1

I have been trying to tune a neural net for some time now but unfortunately, I cannot get a good performance out of it. I have a time-series dataset and I am using RandomizedSearchCV for binary classification. My code is below. Any suggestions or help will be appreciated. One thing is that I am still trying to figure out how to incorporate is early stopping.

EDIT: Forgot to add that I am measuring the performance based on F1-macro metric and I cannot get a scoring higher that 0.68. Another thing that I noticed is that the more parameters I try to estimate at once (increase my grid), the worse my scoring is.

train_size = int(0.70*X.shape[0])
X_train, X_test, y_train, y_test = X[0:train_size], X[train_size:],y[0:train_size], y[train_size:]


from numpy.random import seed
seed(3)
from tensorflow import set_random_seed
set_random_seed(4)

from imblearn.pipeline import Pipeline

def create_model(activation_1='relu', activation_2='relu', 
                 neurons_input = 1, neurons_hidden_1=1,
                 optimizer='adam',
                 input_shape=(X_train.shape[1],)):

  model = Sequential()
  model.add(Dense(neurons_input, activation=activation_1, input_shape=input_shape, kernel_initializer='random_uniform'))

  model.add(Dense(neurons_hidden_1, activation=activation_2, kernel_initializer='random_uniform'))


  model.add(Dense(2, activation='sigmoid'))

  model.compile (loss = 'sparse_categorical_crossentropy', optimizer=optimizer)
  return model


clf=KerasClassifier(build_fn=create_model, verbose=0)

param_grid = {
    'clf__neurons_input':[5, 10, 15, 20, 25, 30, 35],
    'clf__neurons_hidden_1':[5, 10, 15, 20, 25, 30, 35],
    'clf__optimizer': ['Adam', 'Adamax','Adadelta'],
    'clf__activation_1': ['softmax', 'softplus', 'softsign', 'relu', 'tanh', 'sigmoid', 'hard_sigmoid', 'linear'],
    'clf__activation_2': ['softmax', 'softplus', 'softsign', 'relu', 'tanh', 'sigmoid', 'hard_sigmoid', 'linear'],
    'clf__batch_size': [40,60,80,100]}


pipe = Pipeline([
    ('oversample', SMOTE(random_state=12)),
    ('clf', clf)
    ])

my_cv = TimeSeriesSplit(n_splits=5).split(X_train)

rs_keras = RandomizedSearchCV(pipe, param_grid, cv=my_cv, scoring='f1_macro', refit='f1_macro', verbose=3, n_jobs=1,random_state=42)
rs_keras.fit(X_train, y_train)

print("Best: %f using %s" % (rs_keras.best_score_, rs_keras.best_params_))

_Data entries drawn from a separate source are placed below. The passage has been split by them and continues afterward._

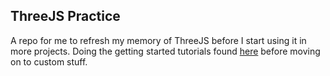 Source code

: ## ThreeJS Practice

A repo for me to refresh my memory of ThreeJS before I start using it in more projects. Doing the getting started tutorials found [here](https://threejs.org/docs/index.html#manual/en/introduction/Creating-a-scene) before moving on to custom stuff. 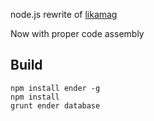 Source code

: node.js rewrite of [likamag](http://github.com/zemlanin/likamag)

Now with proper code assembly

## Build ##
	
    npm install ender -g
    npm install
    grunt ender database
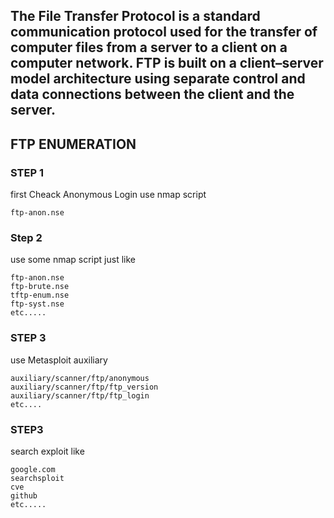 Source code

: ## The File Transfer Protocol is a standard communication protocol used for the transfer of computer files from a server to a client on a computer network. FTP is built on a client–server model architecture using separate control and data connections between the client and the server.

 ## FTP ENUMERATION
  
 ### STEP 1
 
 first Cheack Anonymous Login use nmap script 
   
    ftp-anon.nse
    
 ### Step 2
 use some nmap script just like 
 
    ftp-anon.nse
    ftp-brute.nse
    tftp-enum.nse
    ftp-syst.nse
    etc.....    
     
  ### STEP 3
  use Metasploit auxiliary  
  
    auxiliary/scanner/ftp/anonymous
    auxiliary/scanner/ftp/ftp_version
    auxiliary/scanner/ftp/ftp_login
    etc....
    
    
  ### STEP3 
  search exploit like
  
    google.com
    searchsploit
    cve
    github
    etc.....
     
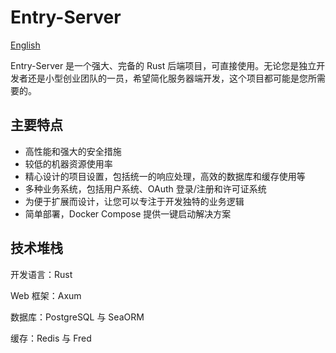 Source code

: 

# Entry-Server


[English](README.md)

Entry-Server 是一个强大、完备的 Rust 后端项目，可直接使用。无论您是独立开发者还是小型创业团队的一员，希望简化服务器端开发，这个项目都可能是您所需要的。

## **主要特点**

- 高性能和强大的安全措施
- 较低的机器资源使用率
- 精心设计的项目设置，包括统一的响应处理，高效的数据库和缓存使用等
- 多种业务系统，包括用户系统、OAuth 登录/注册和许可证系统
- 为便于扩展而设计，让您可以专注于开发独特的业务逻辑
- 简单部署，Docker Compose 提供一键启动解决方案

## **技术堆栈**

开发语言：Rust

Web 框架：Axum

数据库：PostgreSQL 与 SeaORM

缓存：Redis 与 Fred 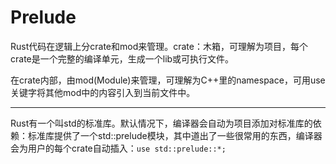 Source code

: # Prelude

Rust代码在逻辑上分crate和mod来管理。crate：木箱，可理解为项目，每个crate是一个完整的编译单元，生成一个lib或可执行文件。

在crate内部，由mod(Module)来管理，可理解为C++里的namespace，可用use关键字将其他mod中的内容引入到当前文件中。

***

Rust有一个叫std的标准库。默认情况下，编译器会自动为项目添加对标准库的依赖：标准库提供了一个std::prelude模块，其中道出了一些很常用的东西，编译器会为用户的每个crate自动插入：`use std::prelude::*;`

from sklearn.metrics import classification_report, confusion_matrix
y_pred=rs_keras.predict(X_test)
clfreport = classification_report(y_test, y_pred)
cm = confusion_matrix(y_test, y_pred)
print (clfreport)
print (cm)
scores_test = rs_keras.score(X_test,y_test)
print ("Testing:", scores_test)

My scoresenter image description here

eemamedo
  • 325
  • 1
  • 6
  • 14
  • 2
    It seems like you have very imbalanced data. What do you do about it? Maybe the problem is that all your models fail to find a good solution due to the imbalance and not due to the hyperparameter optimisation? – Mischa Lisovyi Apr 16 '19 at 05:27
  • 1
    Using SMOTE via the pipeline. – eemamedo Apr 16 '19 at 19:46
  • 1
    OK, makes sense, i can find it in the code now. The next question that comes to my mind with no access to the data: why do you think that F1 of 0.68 is not great already? Maybe your network architecture does not fit to the problem? (time series often is tackled with RNN instead of fully-connected networks) Or maybe the stats of the `class 1` fluctuate a lot (since it's fraction is small) and your test sample is very different from training? (what's performance on the training set and did you do EDA to compare distributions between train and test sets?) – Mischa Lisovyi Apr 17 '19 at 12:22
  • 1
    I will take a look at the test set, once again. I wonder if SMOTE really messes up the underlying distribution so much, that test set is no longer a representation of the balanced training set. – eemamedo Apr 18 '19 at 13:48
  • 1
    In order to eliminate `SMOTE` artifacts, you can also try to use weights in training instead of resampling. There was somewhat related question [here](https://stackoverflow.com/questions/54143543/grid-search-and-kerasclassifier-using-class-weights) – Mischa Lisovyi Apr 18 '19 at 16:37
  • I tried with class_weights as well but it seems not to work properly; I keep having a model displaying a behavior of unbalanced dataset (final metric is strongly affected by dominant class). – eemamedo Apr 18 '19 at 16:44

1 Answers1

1

About EarlyStopping,

clf=KerasClassifier(build_fn=create_model, verbose=0)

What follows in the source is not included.